## [Task details]
Filtering the records below, copy only those lines that include the word "AlanZhou".

## [Material provided]
Content starts

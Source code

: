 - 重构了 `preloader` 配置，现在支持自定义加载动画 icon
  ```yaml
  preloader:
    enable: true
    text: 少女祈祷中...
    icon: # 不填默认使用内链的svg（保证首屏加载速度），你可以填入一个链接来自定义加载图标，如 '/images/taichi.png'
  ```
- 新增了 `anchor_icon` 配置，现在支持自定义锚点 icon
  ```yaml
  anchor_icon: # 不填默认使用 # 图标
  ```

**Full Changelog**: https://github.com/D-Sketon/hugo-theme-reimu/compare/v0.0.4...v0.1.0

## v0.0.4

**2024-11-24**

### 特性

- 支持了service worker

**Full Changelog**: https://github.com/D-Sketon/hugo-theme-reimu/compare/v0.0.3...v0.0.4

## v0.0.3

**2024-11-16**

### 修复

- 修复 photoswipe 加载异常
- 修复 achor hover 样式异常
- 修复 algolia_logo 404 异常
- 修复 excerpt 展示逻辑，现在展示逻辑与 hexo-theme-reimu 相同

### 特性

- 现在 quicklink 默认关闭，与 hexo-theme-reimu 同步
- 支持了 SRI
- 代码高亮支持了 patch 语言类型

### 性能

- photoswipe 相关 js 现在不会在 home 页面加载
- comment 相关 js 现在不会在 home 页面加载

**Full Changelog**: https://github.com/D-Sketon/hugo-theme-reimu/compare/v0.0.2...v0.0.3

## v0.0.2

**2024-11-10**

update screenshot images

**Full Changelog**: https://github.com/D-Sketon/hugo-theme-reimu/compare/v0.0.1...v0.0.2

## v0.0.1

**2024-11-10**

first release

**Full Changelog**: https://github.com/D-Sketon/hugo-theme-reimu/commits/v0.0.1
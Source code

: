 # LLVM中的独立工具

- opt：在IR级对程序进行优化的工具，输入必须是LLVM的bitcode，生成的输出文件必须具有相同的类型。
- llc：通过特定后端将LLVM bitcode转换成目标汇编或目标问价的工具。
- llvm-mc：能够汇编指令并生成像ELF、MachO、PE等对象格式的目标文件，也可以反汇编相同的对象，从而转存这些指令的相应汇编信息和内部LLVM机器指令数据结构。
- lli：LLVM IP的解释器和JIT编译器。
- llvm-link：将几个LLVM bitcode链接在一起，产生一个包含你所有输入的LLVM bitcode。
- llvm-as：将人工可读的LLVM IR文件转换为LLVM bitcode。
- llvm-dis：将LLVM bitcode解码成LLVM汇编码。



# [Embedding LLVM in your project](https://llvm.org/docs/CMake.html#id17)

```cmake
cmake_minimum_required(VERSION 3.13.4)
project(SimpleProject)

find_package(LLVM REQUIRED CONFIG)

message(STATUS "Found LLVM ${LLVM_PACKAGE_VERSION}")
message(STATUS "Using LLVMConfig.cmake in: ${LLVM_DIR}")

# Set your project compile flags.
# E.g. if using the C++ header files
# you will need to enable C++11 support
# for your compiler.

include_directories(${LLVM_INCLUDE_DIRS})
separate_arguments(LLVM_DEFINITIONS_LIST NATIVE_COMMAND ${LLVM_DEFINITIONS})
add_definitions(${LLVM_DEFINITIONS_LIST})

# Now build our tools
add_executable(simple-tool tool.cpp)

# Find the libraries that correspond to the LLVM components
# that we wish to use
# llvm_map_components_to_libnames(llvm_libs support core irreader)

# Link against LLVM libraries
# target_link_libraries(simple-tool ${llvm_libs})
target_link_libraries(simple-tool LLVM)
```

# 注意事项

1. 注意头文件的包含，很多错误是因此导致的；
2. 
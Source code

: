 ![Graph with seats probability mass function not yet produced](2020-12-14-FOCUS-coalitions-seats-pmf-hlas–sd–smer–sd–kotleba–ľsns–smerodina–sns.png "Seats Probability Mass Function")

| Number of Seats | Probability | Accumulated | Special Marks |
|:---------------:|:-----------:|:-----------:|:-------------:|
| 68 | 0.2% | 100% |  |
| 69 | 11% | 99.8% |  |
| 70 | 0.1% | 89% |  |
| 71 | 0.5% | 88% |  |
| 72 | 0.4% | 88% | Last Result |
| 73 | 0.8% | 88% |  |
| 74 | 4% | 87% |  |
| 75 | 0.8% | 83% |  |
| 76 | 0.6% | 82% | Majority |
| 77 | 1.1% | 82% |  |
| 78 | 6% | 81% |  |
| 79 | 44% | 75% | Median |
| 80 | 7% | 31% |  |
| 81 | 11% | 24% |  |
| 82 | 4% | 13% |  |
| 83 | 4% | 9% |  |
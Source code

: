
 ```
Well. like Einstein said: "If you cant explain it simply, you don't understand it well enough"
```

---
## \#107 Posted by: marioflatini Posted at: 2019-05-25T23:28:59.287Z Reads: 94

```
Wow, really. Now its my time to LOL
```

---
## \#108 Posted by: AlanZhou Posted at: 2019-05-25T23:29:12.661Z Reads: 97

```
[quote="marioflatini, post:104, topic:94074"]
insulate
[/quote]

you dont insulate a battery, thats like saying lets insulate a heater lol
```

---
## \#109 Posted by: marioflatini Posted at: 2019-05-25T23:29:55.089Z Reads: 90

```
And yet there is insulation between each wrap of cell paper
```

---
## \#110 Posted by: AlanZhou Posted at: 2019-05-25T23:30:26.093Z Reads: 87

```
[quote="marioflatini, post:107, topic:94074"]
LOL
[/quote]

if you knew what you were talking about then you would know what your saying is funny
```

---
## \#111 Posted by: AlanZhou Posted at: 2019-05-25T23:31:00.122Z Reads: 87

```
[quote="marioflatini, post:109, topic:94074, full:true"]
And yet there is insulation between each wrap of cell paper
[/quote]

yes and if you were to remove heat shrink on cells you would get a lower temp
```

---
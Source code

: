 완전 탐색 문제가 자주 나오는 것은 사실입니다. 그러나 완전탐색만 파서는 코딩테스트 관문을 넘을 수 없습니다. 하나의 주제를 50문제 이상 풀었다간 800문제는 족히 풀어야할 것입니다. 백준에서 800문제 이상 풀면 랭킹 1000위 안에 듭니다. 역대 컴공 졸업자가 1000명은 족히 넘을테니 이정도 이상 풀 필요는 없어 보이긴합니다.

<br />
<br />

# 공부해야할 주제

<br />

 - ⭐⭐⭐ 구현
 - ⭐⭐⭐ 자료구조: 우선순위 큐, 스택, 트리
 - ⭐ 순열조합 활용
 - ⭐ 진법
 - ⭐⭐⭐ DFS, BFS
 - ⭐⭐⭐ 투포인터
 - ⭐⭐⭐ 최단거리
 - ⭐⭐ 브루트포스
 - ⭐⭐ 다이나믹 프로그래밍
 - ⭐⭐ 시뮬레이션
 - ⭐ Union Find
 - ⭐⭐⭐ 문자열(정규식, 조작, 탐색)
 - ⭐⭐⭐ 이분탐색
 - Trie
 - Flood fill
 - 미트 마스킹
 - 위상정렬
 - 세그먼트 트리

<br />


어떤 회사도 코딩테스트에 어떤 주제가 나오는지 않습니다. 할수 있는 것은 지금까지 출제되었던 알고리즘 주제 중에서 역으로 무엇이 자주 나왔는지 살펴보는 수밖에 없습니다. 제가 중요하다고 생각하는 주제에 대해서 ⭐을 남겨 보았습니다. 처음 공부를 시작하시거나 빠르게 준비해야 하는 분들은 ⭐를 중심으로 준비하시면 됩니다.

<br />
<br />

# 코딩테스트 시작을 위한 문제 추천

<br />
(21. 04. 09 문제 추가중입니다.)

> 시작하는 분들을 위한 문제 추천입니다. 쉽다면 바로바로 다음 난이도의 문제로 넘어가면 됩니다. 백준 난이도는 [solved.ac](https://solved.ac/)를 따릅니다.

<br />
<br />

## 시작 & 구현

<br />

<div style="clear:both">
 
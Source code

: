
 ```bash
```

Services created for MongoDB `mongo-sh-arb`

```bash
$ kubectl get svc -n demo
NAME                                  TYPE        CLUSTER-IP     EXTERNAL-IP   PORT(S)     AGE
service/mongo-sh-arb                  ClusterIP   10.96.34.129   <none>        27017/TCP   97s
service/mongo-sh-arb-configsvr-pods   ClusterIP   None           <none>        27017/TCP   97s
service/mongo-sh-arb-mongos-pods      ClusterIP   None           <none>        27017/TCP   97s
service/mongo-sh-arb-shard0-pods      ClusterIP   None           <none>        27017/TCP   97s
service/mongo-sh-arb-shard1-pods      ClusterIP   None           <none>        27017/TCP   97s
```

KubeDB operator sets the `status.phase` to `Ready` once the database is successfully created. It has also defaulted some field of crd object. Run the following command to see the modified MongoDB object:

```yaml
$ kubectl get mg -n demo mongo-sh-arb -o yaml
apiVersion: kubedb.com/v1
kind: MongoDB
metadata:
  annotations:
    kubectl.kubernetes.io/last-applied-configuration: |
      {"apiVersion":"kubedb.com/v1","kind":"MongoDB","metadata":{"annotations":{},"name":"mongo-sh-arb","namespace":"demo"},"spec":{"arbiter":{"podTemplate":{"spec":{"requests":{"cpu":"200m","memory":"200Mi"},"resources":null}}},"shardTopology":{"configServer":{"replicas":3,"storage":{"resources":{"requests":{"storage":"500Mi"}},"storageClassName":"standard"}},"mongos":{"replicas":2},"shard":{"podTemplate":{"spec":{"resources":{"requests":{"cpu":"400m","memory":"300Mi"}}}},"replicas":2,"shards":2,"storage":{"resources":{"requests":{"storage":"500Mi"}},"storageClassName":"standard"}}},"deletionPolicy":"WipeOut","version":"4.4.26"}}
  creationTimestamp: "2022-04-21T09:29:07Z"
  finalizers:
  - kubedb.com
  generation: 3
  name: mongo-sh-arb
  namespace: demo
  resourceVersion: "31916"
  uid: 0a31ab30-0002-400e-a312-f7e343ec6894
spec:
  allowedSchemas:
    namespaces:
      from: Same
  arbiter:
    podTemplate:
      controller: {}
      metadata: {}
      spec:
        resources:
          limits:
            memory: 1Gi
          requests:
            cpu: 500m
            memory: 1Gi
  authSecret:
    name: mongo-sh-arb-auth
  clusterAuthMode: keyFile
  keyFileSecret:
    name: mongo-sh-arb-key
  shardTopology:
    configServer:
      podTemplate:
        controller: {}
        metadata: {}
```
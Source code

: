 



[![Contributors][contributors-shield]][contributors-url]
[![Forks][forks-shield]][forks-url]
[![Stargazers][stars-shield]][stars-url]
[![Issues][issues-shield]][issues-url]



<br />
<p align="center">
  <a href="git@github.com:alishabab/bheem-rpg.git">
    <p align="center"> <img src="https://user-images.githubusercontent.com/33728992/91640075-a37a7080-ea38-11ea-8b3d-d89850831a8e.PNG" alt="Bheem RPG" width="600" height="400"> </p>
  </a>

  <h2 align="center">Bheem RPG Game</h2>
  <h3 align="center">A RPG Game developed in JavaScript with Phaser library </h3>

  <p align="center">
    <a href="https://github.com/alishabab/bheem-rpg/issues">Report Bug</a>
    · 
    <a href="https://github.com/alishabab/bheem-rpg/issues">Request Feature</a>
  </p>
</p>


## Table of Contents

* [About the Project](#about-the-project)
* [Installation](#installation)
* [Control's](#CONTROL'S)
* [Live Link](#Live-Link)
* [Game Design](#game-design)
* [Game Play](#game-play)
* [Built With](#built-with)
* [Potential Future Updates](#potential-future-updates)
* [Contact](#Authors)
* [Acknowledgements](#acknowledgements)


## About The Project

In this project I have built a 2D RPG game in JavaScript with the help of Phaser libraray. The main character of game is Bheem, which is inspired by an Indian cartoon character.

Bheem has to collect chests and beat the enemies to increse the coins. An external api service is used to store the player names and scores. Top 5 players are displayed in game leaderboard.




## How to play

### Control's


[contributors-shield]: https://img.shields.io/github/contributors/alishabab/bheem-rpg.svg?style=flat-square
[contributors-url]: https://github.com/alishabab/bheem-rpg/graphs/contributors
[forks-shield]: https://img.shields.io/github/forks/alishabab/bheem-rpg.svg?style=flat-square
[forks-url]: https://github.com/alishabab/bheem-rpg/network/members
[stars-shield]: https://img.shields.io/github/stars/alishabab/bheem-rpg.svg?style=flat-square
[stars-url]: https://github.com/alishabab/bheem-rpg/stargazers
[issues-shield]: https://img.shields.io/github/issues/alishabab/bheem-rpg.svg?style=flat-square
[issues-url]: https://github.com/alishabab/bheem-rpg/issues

Content ends

## [Answer to this task]
## \#108 Posted by: AlanZhou Posted at: 2019-05-25T23:29:12.661Z Reads: 97
## \#110 Posted by: AlanZhou Posted at: 2019-05-25T23:30:26.093Z Reads: 87
## \#111 Posted by: AlanZhou Posted at: 2019-05-25T23:31:00.122Z Reads: 87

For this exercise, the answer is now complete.